- What to produce -
Note the line where "- **前置单元**：1.1.3, 2.1.1" appears in the data below; write it out exactly, along with every line that comes after it to the end.

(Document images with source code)
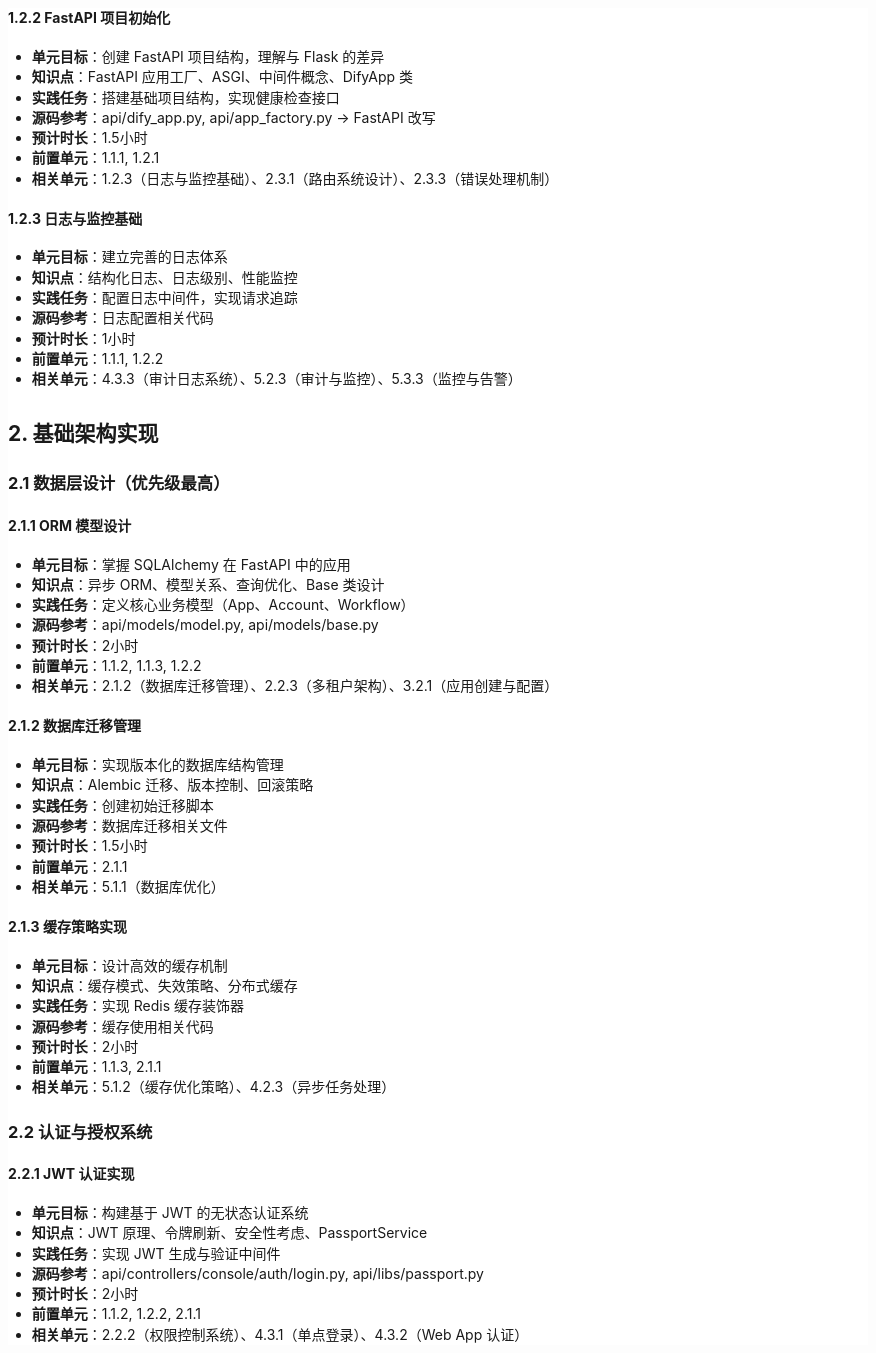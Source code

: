 #### 1.2.2 FastAPI 项目初始化
- **单元目标**：创建 FastAPI 项目结构，理解与 Flask 的差异
- **知识点**：FastAPI 应用工厂、ASGI、中间件概念、DifyApp 类
- **实践任务**：搭建基础项目结构，实现健康检查接口
- **源码参考**：api/dify_app.py, api/app_factory.py → FastAPI 改写
- **预计时长**：1.5小时
- **前置单元**：1.1.1, 1.2.1
- **相关单元**：1.2.3（日志与监控基础）、2.3.1（路由系统设计）、2.3.3（错误处理机制）

#### 1.2.3 日志与监控基础
- **单元目标**：建立完善的日志体系
- **知识点**：结构化日志、日志级别、性能监控
- **实践任务**：配置日志中间件，实现请求追踪
- **源码参考**：日志配置相关代码
- **预计时长**：1小时
- **前置单元**：1.1.1, 1.2.2
- **相关单元**：4.3.3（审计日志系统）、5.2.3（审计与监控）、5.3.3（监控与告警）

## 2. 基础架构实现

### 2.1 数据层设计（优先级最高）
#### 2.1.1 ORM 模型设计
- **单元目标**：掌握 SQLAlchemy 在 FastAPI 中的应用
- **知识点**：异步 ORM、模型关系、查询优化、Base 类设计
- **实践任务**：定义核心业务模型（App、Account、Workflow）
- **源码参考**：api/models/model.py, api/models/base.py
- **预计时长**：2小时
- **前置单元**：1.1.2, 1.1.3, 1.2.2
- **相关单元**：2.1.2（数据库迁移管理）、2.2.3（多租户架构）、3.2.1（应用创建与配置）

#### 2.1.2 数据库迁移管理
- **单元目标**：实现版本化的数据库结构管理
- **知识点**：Alembic 迁移、版本控制、回滚策略
- **实践任务**：创建初始迁移脚本
- **源码参考**：数据库迁移相关文件
- **预计时长**：1.5小时
- **前置单元**：2.1.1
- **相关单元**：5.1.1（数据库优化）

#### 2.1.3 缓存策略实现
- **单元目标**：设计高效的缓存机制
- **知识点**：缓存模式、失效策略、分布式缓存
- **实践任务**：实现 Redis 缓存装饰器
- **源码参考**：缓存使用相关代码
- **预计时长**：2小时
- **前置单元**：1.1.3, 2.1.1
- **相关单元**：5.1.2（缓存优化策略）、4.2.3（异步任务处理）

### 2.2 认证与授权系统
#### 2.2.1 JWT 认证实现
- **单元目标**：构建基于 JWT 的无状态认证系统
- **知识点**：JWT 原理、令牌刷新、安全性考虑、PassportService
- **实践任务**：实现 JWT 生成与验证中间件
- **源码参考**：api/controllers/console/auth/login.py, api/libs/passport.py
- **预计时长**：2小时
- **前置单元**：1.1.2, 1.2.2, 2.1.1
- **相关单元**：2.2.2（权限控制系统）、4.3.1（单点登录）、4.3.2（Web App 认证）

- Answer to the exercise -
- **前置单元**：1.1.3, 2.1.1
- **相关单元**：5.1.2（缓存优化策略）、4.2.3（异步任务处理）

### 2.2 认证与授权系统
#### 2.2.1 JWT 认证实现
- **单元目标**：构建基于 JWT 的无状态认证系统
- **知识点**：JWT 原理、令牌刷新、安全性考虑、PassportService
- **实践任务**：实现 JWT 生成与验证中间件
- **源码参考**：api/controllers/console/auth/login.py, api/libs/passport.py
- **预计时长**：2小时
- **前置单元**：1.1.2, 1.2.2, 2.1.1
- **相关单元**：2.2.2（权限控制系统）、4.3.1（单点登录）、4.3.2（Web App 认证）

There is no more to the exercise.